The Scrooge McDuck Wiki starts from the perspective that everything is canonical. This is, of course, not literally true, but it takes extraordinary evidence for us to declare something non-canonical. Narrative conflicts are not, usually, extraordinary evidence.
Therefore, you must be prepared to handle conflict in the writing of in-universe pages. If possible, create a theory that allows the events to fit together. If not, use the Broadstrokes Principle as detailed further below.
If you still cannot fit the two canonical stories together, we recommend you use language like: “According to most accounts, Scrooge McDuck only came to Duckburg in 1902, whilst another held that he had come there much earlier, having lived there 70 years by 1954.”
The Broadstrokes Principle is a way of resolving
continuity issues that no amounts of theorizing
can explain away, try as we might, if these issues are relatively minor to the plot of the story from which they stem.

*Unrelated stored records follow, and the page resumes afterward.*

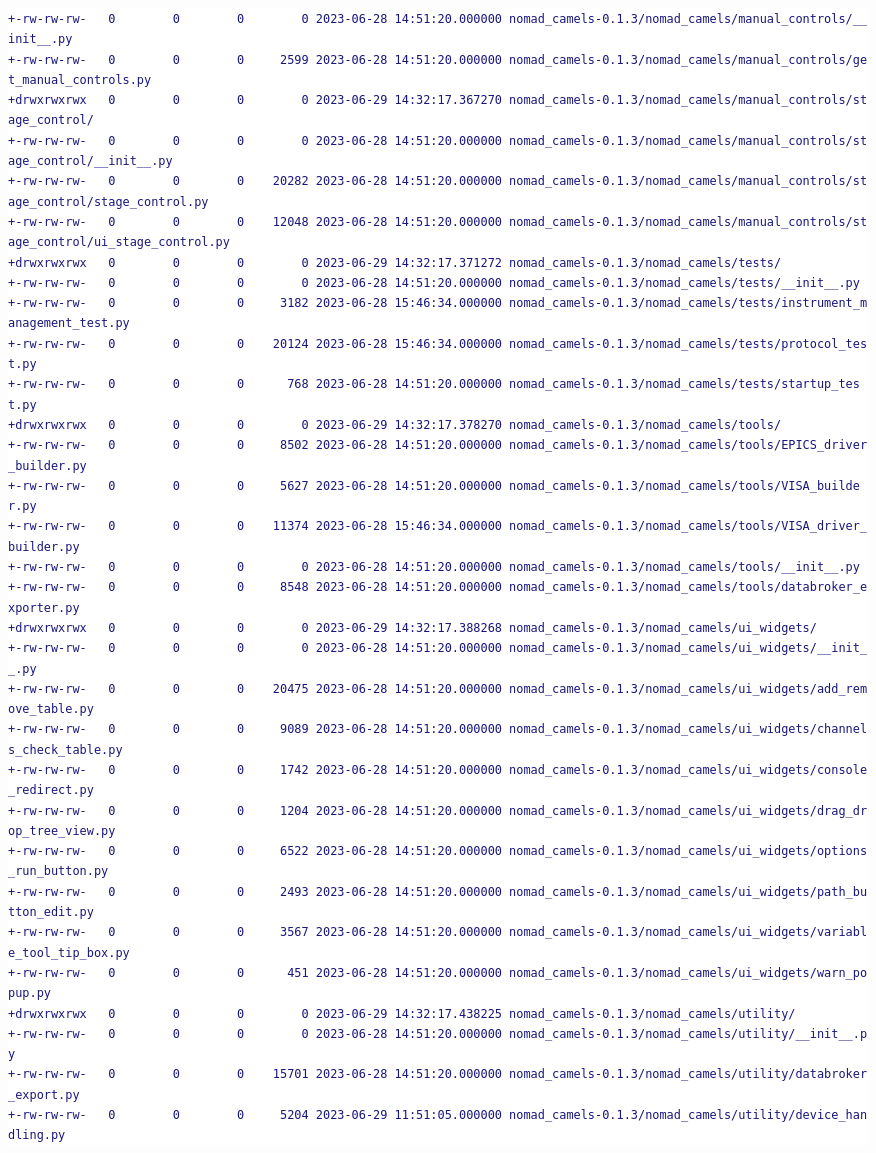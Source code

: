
 ```diff
+-rw-rw-rw-   0        0        0        0 2023-06-28 14:51:20.000000 nomad_camels-0.1.3/nomad_camels/manual_controls/__init__.py
+-rw-rw-rw-   0        0        0     2599 2023-06-28 14:51:20.000000 nomad_camels-0.1.3/nomad_camels/manual_controls/get_manual_controls.py
+drwxrwxrwx   0        0        0        0 2023-06-29 14:32:17.367270 nomad_camels-0.1.3/nomad_camels/manual_controls/stage_control/
+-rw-rw-rw-   0        0        0        0 2023-06-28 14:51:20.000000 nomad_camels-0.1.3/nomad_camels/manual_controls/stage_control/__init__.py
+-rw-rw-rw-   0        0        0    20282 2023-06-28 14:51:20.000000 nomad_camels-0.1.3/nomad_camels/manual_controls/stage_control/stage_control.py
+-rw-rw-rw-   0        0        0    12048 2023-06-28 14:51:20.000000 nomad_camels-0.1.3/nomad_camels/manual_controls/stage_control/ui_stage_control.py
+drwxrwxrwx   0        0        0        0 2023-06-29 14:32:17.371272 nomad_camels-0.1.3/nomad_camels/tests/
+-rw-rw-rw-   0        0        0        0 2023-06-28 14:51:20.000000 nomad_camels-0.1.3/nomad_camels/tests/__init__.py
+-rw-rw-rw-   0        0        0     3182 2023-06-28 15:46:34.000000 nomad_camels-0.1.3/nomad_camels/tests/instrument_management_test.py
+-rw-rw-rw-   0        0        0    20124 2023-06-28 15:46:34.000000 nomad_camels-0.1.3/nomad_camels/tests/protocol_test.py
+-rw-rw-rw-   0        0        0      768 2023-06-28 14:51:20.000000 nomad_camels-0.1.3/nomad_camels/tests/startup_test.py
+drwxrwxrwx   0        0        0        0 2023-06-29 14:32:17.378270 nomad_camels-0.1.3/nomad_camels/tools/
+-rw-rw-rw-   0        0        0     8502 2023-06-28 14:51:20.000000 nomad_camels-0.1.3/nomad_camels/tools/EPICS_driver_builder.py
+-rw-rw-rw-   0        0        0     5627 2023-06-28 14:51:20.000000 nomad_camels-0.1.3/nomad_camels/tools/VISA_builder.py
+-rw-rw-rw-   0        0        0    11374 2023-06-28 15:46:34.000000 nomad_camels-0.1.3/nomad_camels/tools/VISA_driver_builder.py
+-rw-rw-rw-   0        0        0        0 2023-06-28 14:51:20.000000 nomad_camels-0.1.3/nomad_camels/tools/__init__.py
+-rw-rw-rw-   0        0        0     8548 2023-06-28 14:51:20.000000 nomad_camels-0.1.3/nomad_camels/tools/databroker_exporter.py
+drwxrwxrwx   0        0        0        0 2023-06-29 14:32:17.388268 nomad_camels-0.1.3/nomad_camels/ui_widgets/
+-rw-rw-rw-   0        0        0        0 2023-06-28 14:51:20.000000 nomad_camels-0.1.3/nomad_camels/ui_widgets/__init__.py
+-rw-rw-rw-   0        0        0    20475 2023-06-28 14:51:20.000000 nomad_camels-0.1.3/nomad_camels/ui_widgets/add_remove_table.py
+-rw-rw-rw-   0        0        0     9089 2023-06-28 14:51:20.000000 nomad_camels-0.1.3/nomad_camels/ui_widgets/channels_check_table.py
+-rw-rw-rw-   0        0        0     1742 2023-06-28 14:51:20.000000 nomad_camels-0.1.3/nomad_camels/ui_widgets/console_redirect.py
+-rw-rw-rw-   0        0        0     1204 2023-06-28 14:51:20.000000 nomad_camels-0.1.3/nomad_camels/ui_widgets/drag_drop_tree_view.py
+-rw-rw-rw-   0        0        0     6522 2023-06-28 14:51:20.000000 nomad_camels-0.1.3/nomad_camels/ui_widgets/options_run_button.py
+-rw-rw-rw-   0        0        0     2493 2023-06-28 14:51:20.000000 nomad_camels-0.1.3/nomad_camels/ui_widgets/path_button_edit.py
+-rw-rw-rw-   0        0        0     3567 2023-06-28 14:51:20.000000 nomad_camels-0.1.3/nomad_camels/ui_widgets/variable_tool_tip_box.py
+-rw-rw-rw-   0        0        0      451 2023-06-28 14:51:20.000000 nomad_camels-0.1.3/nomad_camels/ui_widgets/warn_popup.py
+drwxrwxrwx   0        0        0        0 2023-06-29 14:32:17.438225 nomad_camels-0.1.3/nomad_camels/utility/
+-rw-rw-rw-   0        0        0        0 2023-06-28 14:51:20.000000 nomad_camels-0.1.3/nomad_camels/utility/__init__.py
+-rw-rw-rw-   0        0        0    15701 2023-06-28 14:51:20.000000 nomad_camels-0.1.3/nomad_camels/utility/databroker_export.py
+-rw-rw-rw-   0        0        0     5204 2023-06-29 11:51:05.000000 nomad_camels-0.1.3/nomad_camels/utility/device_handling.py
```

In its simplest form, the Broadstrokes attitude refers to assuming that two contradictory stories or facts are both canon in the abstract, but the specific details of either may not be quite as they were depicted in the stories. For example, Life and Times of Scrooge McDuck is ostensibly in continuity with the various Carl Barks stories on which it is based, but blurs a few details, such as the date of the event of Voodoo Hoodoo. We thus assume that the events of Voodoo Hoodoo still “happened”, except that the few lines of dialogue in question were “actually” somewhat different and fit the rest of canon.
This is also how we treat stories like Bedknobs and Broomsticks: stories that have ample evidence for their canonicity, but seem to take place in worlds where anthropomorphic animals are seen as mere fantasy. Per the Principle, we assume that the plot still happened, but the dialogue about anthropomorphic animals did not take place in the form presented.